Reviewed by Hanna H. Kim (Adelphi University)
Published on H-Asia (January, 2016)
Commissioned by Sumit Guha (The University of Texas at Austin)
In Service of God and Geography: Tracing Five Centuries of the Vallabha Sampradaya
The range of scholarly interest in the Vallabha Sampradaya is as extensive as the path by which this Krishna-centered devotional sect has evolved, thrived, and adjusted to shifts in power, politics, and geography over the past five centuries.[1] Much of this scholarship is oriented toward specialists of Indian bhakti (devotional) movements and Sanskrit treatises and commentaries, and those interested in the patronage relations between sectarian communities, Mughal states, and Rajput kingdoms. Indeed, the Vallabha Sampradaya’s development into an influential bhakti community is a story that illustrates much about Hindu sectarian community construction and the political and textual maneuvers intended by its leaders to anchor the new Sampradaya within the Vaishnava bhakti landscape of northern and western India. E. Allen Richardson has written a highly readable account of the Vallabha Sampradaya that does not presume specialist background knowledge or familiarity with the concept of bhakti and other common vocabulary of Hindu traditions and ritual practices. Richardson balances his focus on the historical and material realities of the Vallabha sect’s rise to wealth and power over a vast geography with a sensitive appreciation of the devotional practices that characterize membership in the Sampradaya. In Seeing Krishna: The Hindu Bhakti Tradition of Vallabhacharya in India and Its Movement to the West, Richardson offers a portrait of movement and mobility—of religious leaders (goswamis); iconic forms of god (swarup-s), texts, and teachings; and of devotees—that, in its avoidance of reductionism to Western conceptions of religion and religious behavior, offers a thoughtful historical account of how a devotional community continues to thrive thousands of miles away from its points of origin.

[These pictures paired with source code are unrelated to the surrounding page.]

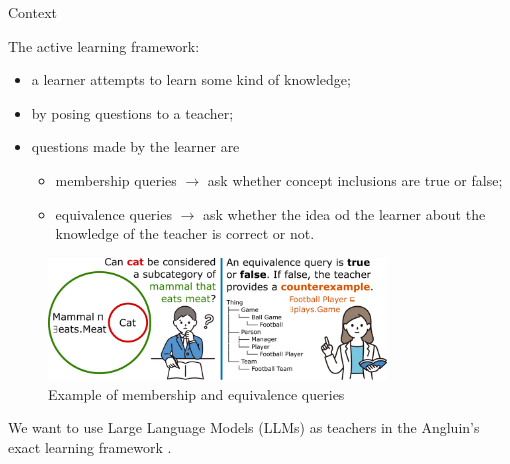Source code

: \documentclass[handout]{beamer}\mode<handout>{\usetheme{AMSBolognaFC}}
\begin{document}
\begin{frame}[c, allowframebreaks]{Context}

    \vfill
    
    The \alert{active learning} framework:
    \vfill
    \begin{itemize}
        \item a \alert{learner} attempts to learn some kind of \alert{knowledge};
        \item by posing questions to a \alert{teacher};

        \vfill

        \item questions made by the learner are
        \begin{itemize}
            \item \alert{membership} queries $\rightarrow$ ask whether \alert{concept inclusions} are true or false;
            \item \alert{equivalence} queries $\rightarrow$ ask whether the idea od the learner about the knowledge of the teacher is correct or not.
        \end{itemize}
        
        \vfill
        
    \end{itemize}

    \framebreak

    \begin{figure}
        \centering
        \includegraphics[width=0.8\textwidth]{figures/queries-example}
        \caption{Example of membership and equivalence queries}
        \label{}
    \end{figure}

    We want to use \alert{Large Language Models} (LLMs) as teachers in the \alert{Angluin}'s exact learning framework .

\end{frame}
\end{document}
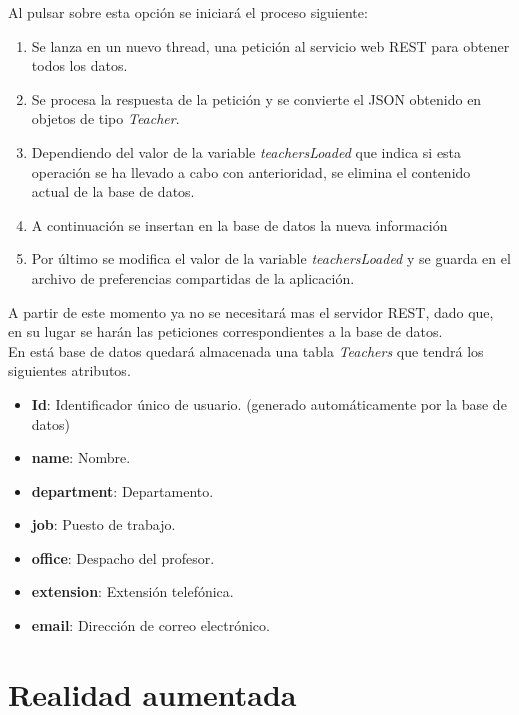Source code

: \documentclass[12pt, a4paper, titlepage]{article}
\begin{document}
	Al pulsar sobre esta opción se iniciará el proceso siguiente:
	\begin{enumerate}
		\item Se lanza en un nuevo thread, una petición al servicio web REST para obtener todos los datos.
		\item Se procesa la respuesta de la petición y se convierte el JSON obtenido en objetos de tipo \textit{Teacher}.
		\item Dependiendo del valor de la variable \textit{teachersLoaded} que indica si esta operación se ha llevado a cabo con anterioridad, se elimina el contenido actual de la base de datos.
		\item A continuación se insertan en la base de datos la nueva información
		\item Por último se modifica el valor de la variable \textit{teachersLoaded} y se guarda en el archivo de preferencias compartidas de la aplicación.
	\end{enumerate}	
	
	A partir de este momento ya no se necesitará mas el servidor REST, dado que, en su lugar se harán las peticiones correspondientes a la base de datos.\\
	En está base de datos quedará almacenada una tabla \textit{Teachers} que tendrá los siguientes atributos.
	\begin{itemize}
		\item \textbf{Id}: Identificador único de usuario. (generado automáticamente por la base de datos)
		\item \textbf{name}: Nombre. 
		\item \textbf{department}: Departamento.
		\item  \textbf{job}: Puesto de trabajo.
		\item \textbf{office}: Despacho del profesor.
		\item \textbf{extension}: Extensión telefónica.
		\item \textbf{email}: Dirección de correo electrónico.
	\end{itemize}
	
	\clearpage

	\section{Realidad aumentada}
\end{document}
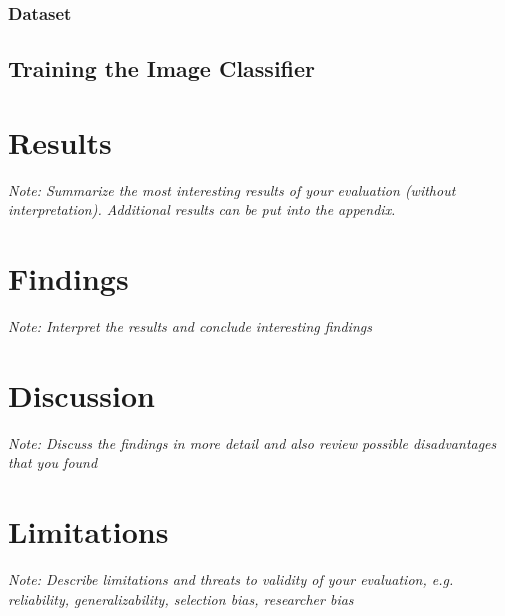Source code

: \subsubsection{Dataset}


\subsection{Training the Image Classifier}


\section{Results}

\textit{Note: Summarize the most interesting results of your evaluation (without interpretation). Additional results can be put into the appendix.}

\section{Findings}

\textit{Note: Interpret the results and conclude interesting findings}

\section{Discussion}

\textit{Note: Discuss the findings in more detail and also review possible disadvantages that you found}

\section{Limitations}

\textit{Note: Describe limitations and threats to validity of your evaluation, e.g. reliability, generalizability, selection bias, researcher bias}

Seeing Krishna is divided into three parts, each with a set of complementary chapters. Part 1 is concerned with the early history, organization, theology, and ritual practices associated with the Vallabha Sampradaya, which is also known as Pushtimarg. Part 2 takes a closer look at the patronage networks and mutually beneficial relationships that leaders of the Vallabha Sampradaya cultivated with reigning powers during the sixteenth to nineteenth centuries and, in so doing, that ensured the sect’s growth and wealth. Part 3 chapters focus on the migration of Pushtimargiya followers to the United States and Canada and include ethnographic material collected by Richardson from attendance at Pushtimargiya events, conversations, and correspondence with devotees.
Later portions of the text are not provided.